Any filibuster can be ended with only 51 votes. There was a huge political fight over this only four years ago, and yet we still all pretend that 60 votes are required to pass anything through the Senate.
Think about this while reading Senator Tom Harkin's recent comments on card-check and the Employee Free Choice Act:
Sen. Tom Harkin (D-Iowa) said to labor activists last Thursday "Card Check" would probably not pass this year.
In the same speech Harkin also said that he had 60 votes as of July, but Sen. Ted Kennedy (D-Mass.) could not be present to cast the decisive vote because of his illness. The Massachusetts legislature is considering an appointment to fill the seat before next year's special election.
With the truth about only needing 51 votes to pass anything in mind, the question should not be how to get a 60th vote in the Senate, but why aren't there 51 Senators willing to pass things like card-check, health care reform, and climate change legislation through the so-called "nuclear option?"
While there are many possible answers to this question, they generally fall into two camps. One fear is that the party in the majority would end up with too much power, while the other is valuing Senate process over any given piece of legislation. Neither are particularly strong justifications for continuing to operate according to 60 votes, but the valuing of Senate process over any given piece of legislation is particularly disturbing.
In retrospect, joining the fight to preserve the filibuster in 2005 is one of the worst mistakes I have made in my political life. We should have jumped at the chance to eliminate it, even if it only applied to judicial nominations at first and even if resulted in a few bad judges. That could have set a precedent where the filibuster was eliminated in other areas, too. Instead, the supposed need for 60 votes has become a blanket justification for right-wing Democrats to not deliver on really any of the campaign promises the party made as a collective whole, and simultaneously for the Democratic leadership to claim they are not at fault for this failure.
We don't need 60 votes to pass a public option tied to Medicare, or cap and trade, or card check, or cramdown, or virtually anything at all.
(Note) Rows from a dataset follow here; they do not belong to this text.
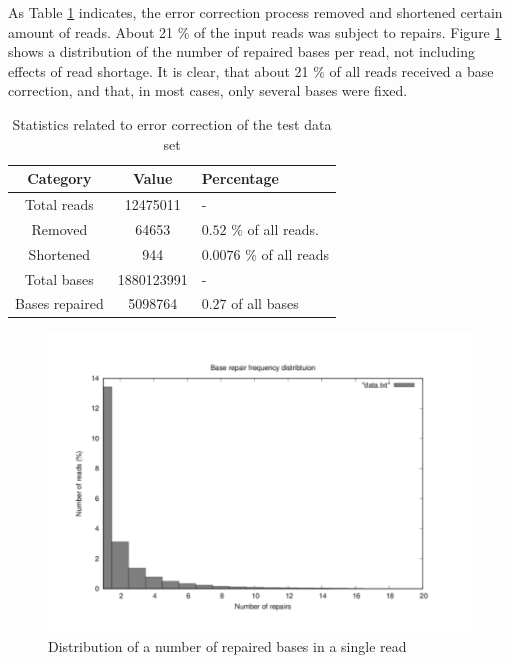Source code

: As Table \ref{tab:test-correction} indicates, the error correction process removed and shortened certain amount of reads. About 21 \% of the input reads was subject to repairs. Figure \ref{fig:test-repair-frequency} shows a distribution of the number of repaired bases per read, not including effects of read shortage. It is clear, that about 21 \% of all reads received a base correction, and that, in most cases, only several bases were fixed. 

\begin{table}[h]
\begin{center}
\caption{Statistics related to error correction of the test data set}
\label{tab:test-correction}
\begin{tabular}{| c | c | p{5cm} |}
\hline
Category & Value & Percentage \\
\hline
Total reads & 12475011 & - \\
\hline
Removed & 64653 &  $0.52$ \% of all reads. \\
\hline
Shortened & 944 & $0.0076$ \% of all reads \\
\hline
Total bases & 1880123991 & - \\
\hline
Bases repaired & 5098764 &  $0.27$ of all bases \\
\hline
\end{tabular}
\end{center}
\end{table}

\begin{figure}[h]
	\centering
	\includegraphics{img/test-repair-frequency.pdf}
	\caption{Distribution of a number of repaired bases in a single read}
	\label{fig:test-repair-frequency}
\end{figure}

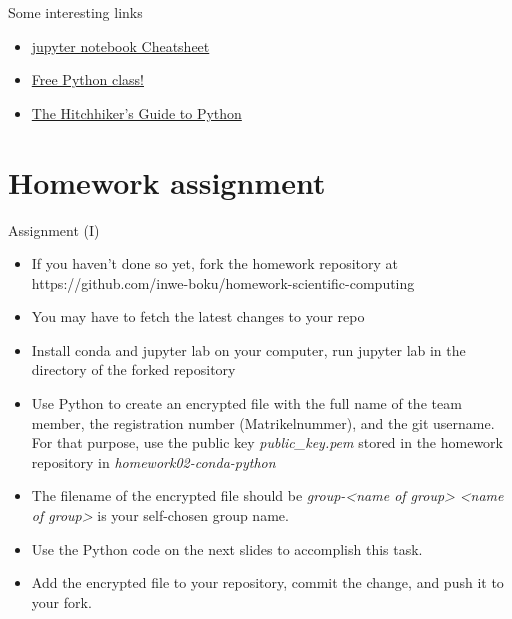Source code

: \begin{frame}{Some interesting links}
	\begin{itemize}
		\item \href{https://www.edureka.co/blog/wp-content/uploads/2018/10/Jupyter_Notebook_CheatSheet_Edureka.pdf}{jupyter notebook Cheatsheet}

		\item \href{https://www.preisjaeger.at/deals/gratis-it-workshops-e-books-von-packtpubcom-227041}{Free Python class!}
		
		\item \href{https://docs.python-guide.org/}{The Hitchhiker's Guide to Python}
			
	\end{itemize}

	
\end{frame}


\section{Homework assignment}

\begin{frame}{Assignment (I)}
	
	\begin{itemize}
		\item If you haven't done so yet, fork the homework repository at https://github.com/inwe-boku/homework-scientific-computing
		\item You may have to fetch the latest changes to your repo
		\item Install conda and jupyter lab on your computer, run jupyter lab in the directory of the forked repository
		\item Use Python to create an encrypted file with the full name of the team member, the registration number (Matrikelnummer), and the git username. For that purpose, use the public key \textit{public\_key.pem} stored in the homework repository in \textit{homework02-conda-python}
		\item The filename of the encrypted file should be \textit{group-<name of group>} \textit{<name of group>} is your self-chosen group name.
		\item Use the Python code on the next slides to accomplish this task.
		\item Add the encrypted file to your repository, commit the change, and push it to your fork.
		
		
	\end{itemize}
	
	
\end{frame}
All we need are 51 Democratic Senators who are both in favor of those policies and who are willing to use the nuclear option to change the rules of the Senate. We could have passed all of those policies this year, but instead our Senate majority decided to value Senate process and a bipartisan image more than they value those policies. As such, the very least that we can do is start calling them on their lies about the need for 60 votes, and point out that if 51 Senators were willing to do so, almost anything can pass through the Senate with only 51 votes.
When this health care fight is over, I am considering starting a campaign to call out any Senator who lies about the need for 60 votes.